That’s what a few commenters are suggesting anyway and there is some precedent to it. We’ve talked ad nauseum about all of the benefits of automated vehicles, from the savings on fuel, to the improvements on driver safety and reduced congestion, but with all of that comes more streamlined travel, emptier roads and therefore, more efficient and faster transit. In that case, do we really need another expensive rail network?

Even if they aren’t one and the same though and perhaps the HS2 is slightly faster, driverless cars are coming whether government funds are invested or not. Corporate industry is going to drive it forward anyway. In comparison, the new high speed rail network is going to cost billions in developmental costs and will take up to 20 years to complete as a project. When you consider that driverless cars will be pretty mainstream by that point, that sort of long-term, expensive project seems far less worthwhile.

Could this replace the need for the HS2?

Could this replace the need for the HS2?

 

Indeed, if the growth of personalised car services like Uber are anything to go by, travel could be entirely different in 20 years time. Driverless cars won’t be quite as mainstream as traditional vehicles are today, but if even 20 per cent of cars have been replaced by ones with partial or full automation, the roads are going to be very different and there are likely to be a lot less people requiring their own car. In that case, a few pounds to take a trip in a driverless Uber vehicle doesn’t seem like much of a problem. Especially when you factor in how expensive rail travel can be in the UK.

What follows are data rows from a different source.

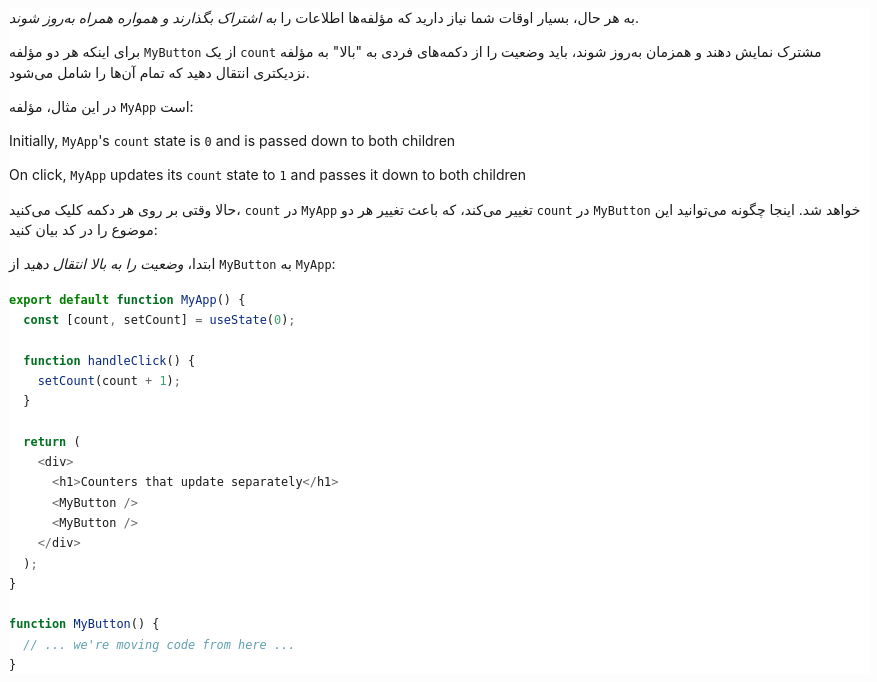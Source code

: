 </Diagram>

</DiagramGroup>

به هر حال، بسیار اوقات شما نیاز دارید که مؤلفه‌ها اطلاعات را *به اشتراک بگذارند و همواره همراه به‌روز شوند*.

برای اینکه هر دو مؤلفه `MyButton` از یک `count` مشترک نمایش دهند و همزمان به‌روز شوند، باید وضعیت را از دکمه‌های فردی به "بالا" به مؤلفه نزدیکتری انتقال دهید که تمام آن‌ها را شامل می‌شود.

در این مثال، مؤلفه `MyApp` است:

<DiagramGroup>

<Diagram name="sharing_data_parent" height={385} width={410} alt="Diagram showing a tree of three components, one parent labeled MyApp and two children labeled MyButton. MyApp contains a count value of zero which is passed down to both of the MyButton components, which also show value zero." >

Initially, `MyApp`'s `count` state is `0` and is passed down to both children

</Diagram>

<Diagram name="sharing_data_parent_clicked" height={385} width={410} alt="The same diagram as the previous, with the count of the parent MyApp component highlighted indicating a click with the value incremented to one. The flow to both of the children MyButton components is also highlighted, and the count value in each child is set to one indicating the value was passed down." >

On click, `MyApp` updates its `count` state to `1` and passes it down to both children

</Diagram>

</DiagramGroup>

حالا وقتی بر روی هر دکمه کلیک می‌کنید، `count` در `MyApp` تغییر می‌کند، که باعث تغییر هر دو `count` در `MyButton` خواهد شد. اینجا چگونه می‌توانید این موضوع را در کد بیان کنید:

ابتدا، *وضعیت را به بالا انتقال دهید* از `MyButton` به `MyApp`:

```js {2-6,18}
export default function MyApp() {
  const [count, setCount] = useState(0);

  function handleClick() {
    setCount(count + 1);
  }

  return (
    <div>
      <h1>Counters that update separately</h1>
      <MyButton />
      <MyButton />
    </div>
  );
}

function MyButton() {
  // ... we're moving code from here ...
}

```
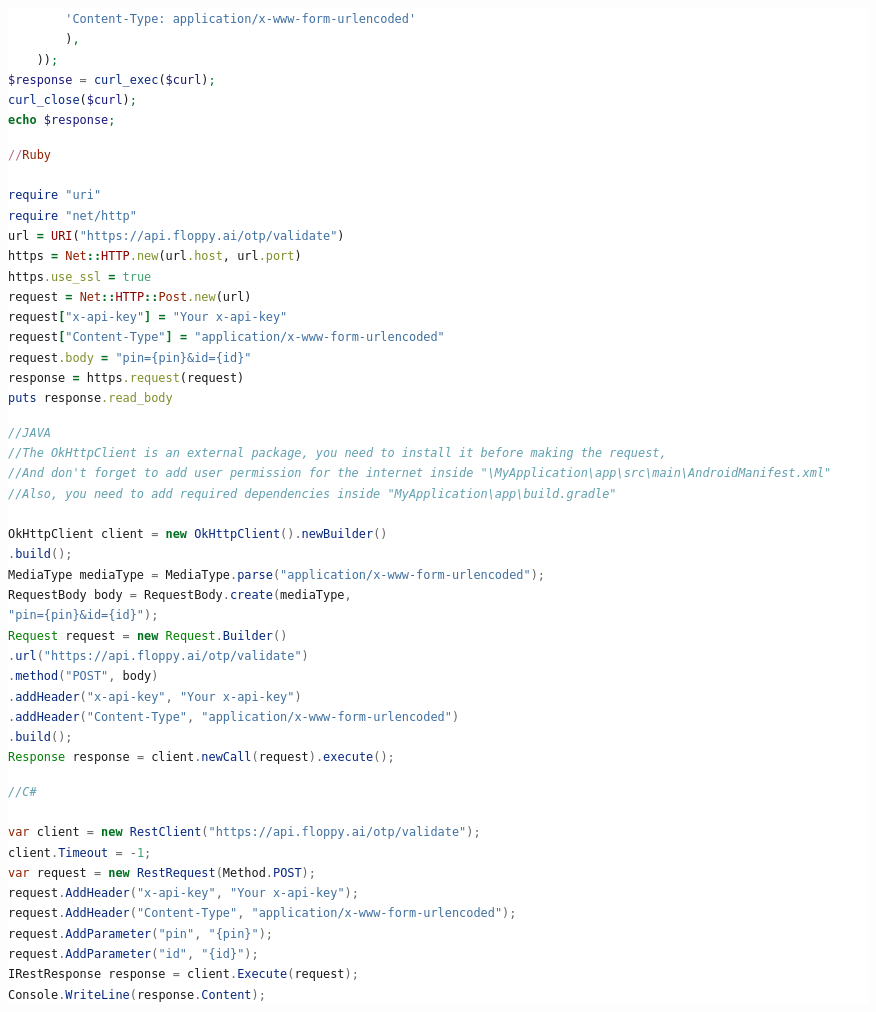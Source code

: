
 ```PHP
        'Content-Type: application/x-www-form-urlencoded'
        ),
    ));
$response = curl_exec($curl);
curl_close($curl);
echo $response;
```

```ruby
//Ruby

require "uri"
require "net/http"
url = URI("https://api.floppy.ai/otp/validate")
https = Net::HTTP.new(url.host, url.port)
https.use_ssl = true
request = Net::HTTP::Post.new(url)
request["x-api-key"] = "Your x-api-key"
request["Content-Type"] = "application/x-www-form-urlencoded"
request.body = "pin={pin}&id={id}"
response = https.request(request)
puts response.read_body
```

```Java
//JAVA
//The OkHttpClient is an external package, you need to install it before making the request, 
//And don't forget to add user permission for the internet inside "\MyApplication\app\src\main\AndroidManifest.xml"
//Also, you need to add required dependencies inside "MyApplication\app\build.gradle"

OkHttpClient client = new OkHttpClient().newBuilder()
.build();
MediaType mediaType = MediaType.parse("application/x-www-form-urlencoded");
RequestBody body = RequestBody.create(mediaType,
"pin={pin}&id={id}");
Request request = new Request.Builder()
.url("https://api.floppy.ai/otp/validate")
.method("POST", body)
.addHeader("x-api-key", "Your x-api-key")
.addHeader("Content-Type", "application/x-www-form-urlencoded")
.build();
Response response = client.newCall(request).execute();
```

```C#
//C#

var client = new RestClient("https://api.floppy.ai/otp/validate");
client.Timeout = -1;
var request = new RestRequest(Method.POST);
request.AddHeader("x-api-key", "Your x-api-key");
request.AddHeader("Content-Type", "application/x-www-form-urlencoded");
request.AddParameter("pin", "{pin}");
request.AddParameter("id", "{id}");
IRestResponse response = client.Execute(request);
Console.WriteLine(response.Content);
```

On top of that, the experience is comparable. While the train may travel a bit faster, it provides a comfortable, quiet place to work while you’re travelling – which driverless cars can do, with more privacy.

Of course HS2 and similar projects won’t necessarily be killed off by automated cars entirely. It will likely always be cheaper to carry heavy freight via train than it will be via cars, automated or not, but it’s certainly worth considering that the HS2 idea may not be anywhere near as viable in just a few years time.

[Thanks Times]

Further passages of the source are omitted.